**TASK TO CARRY OUT:** The lines you return should be those containing the string "than", taken from the data below.

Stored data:
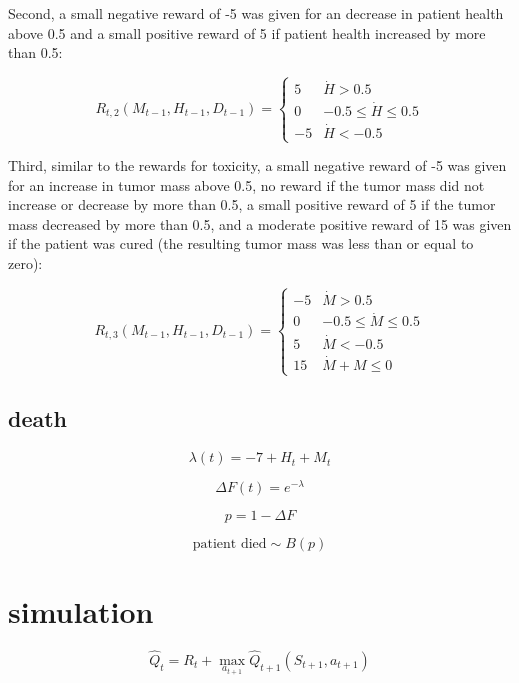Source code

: \documentclass[12pt]{article}
\begin{document}
Second, a small negative reward of -5 was given for an decrease in patient health above 0.5 and a small positive reward of 5 if patient health increased by more than 0.5:

\[
R_{t, 2}(M_{t-1}, H_{t-1}, D_{t-1}) =  
\begin{cases}
  5 & \dot{H} > 0.5 \\
  0 & -0.5 \leq \dot{H} \leq 0.5 \\
  -5 & \dot{H} < -0.5
\end{cases}
\]

Third, similar to the rewards for toxicity, a small negative reward of -5 was given for an increase in tumor mass above 0.5, no reward if the tumor mass did not increase or decrease by more than 0.5, a small positive reward of 5 if the tumor mass decreased by more than 0.5, and a moderate positive reward of 15 was given if the patient was cured (the resulting tumor mass was less than or equal to zero):

\[
R_{t, 3}(M_{t-1}, H_{t-1}, D_{t-1}) = 
\begin{cases}
  -5 & \dot{M} > 0.5 \\
  0 & -0.5 \leq \dot{M} \leq 0.5 \\
  5 & \dot{M} < -0.5 \\
  15 & \dot{M} + M \leq 0
\end{cases}
\]


\subsection{death} %
\label{sub:death}

\[
\lambda(t) = -7 + H_{t} + M_{t}
\]

\[
\Delta F(t) = e^{-\lambda}
\]

\[
p = 1 - \Delta F
\]

\[
\text{patient died} \sim B(p)
\]




\section{simulation} %
\label{sec:simulation}

\[
\hat{Q}_{t} = R_{t} + \max_{a_{t + 1}} \hat{Q}_{t+1}(S_{t+1}, a_{t+1})
\]



\end{document}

**SOLVED PROBLEM:**
Second, a small negative reward of -5 was given for an decrease in patient health above 0.5 and a small positive reward of 5 if patient health increased by more than 0.5:
Third, similar to the rewards for toxicity, a small negative reward of -5 was given for an increase in tumor mass above 0.5, no reward if the tumor mass did not increase or decrease by more than 0.5, a small positive reward of 5 if the tumor mass decreased by more than 0.5, and a moderate positive reward of 15 was given if the patient was cured (the resulting tumor mass was less than or equal to zero):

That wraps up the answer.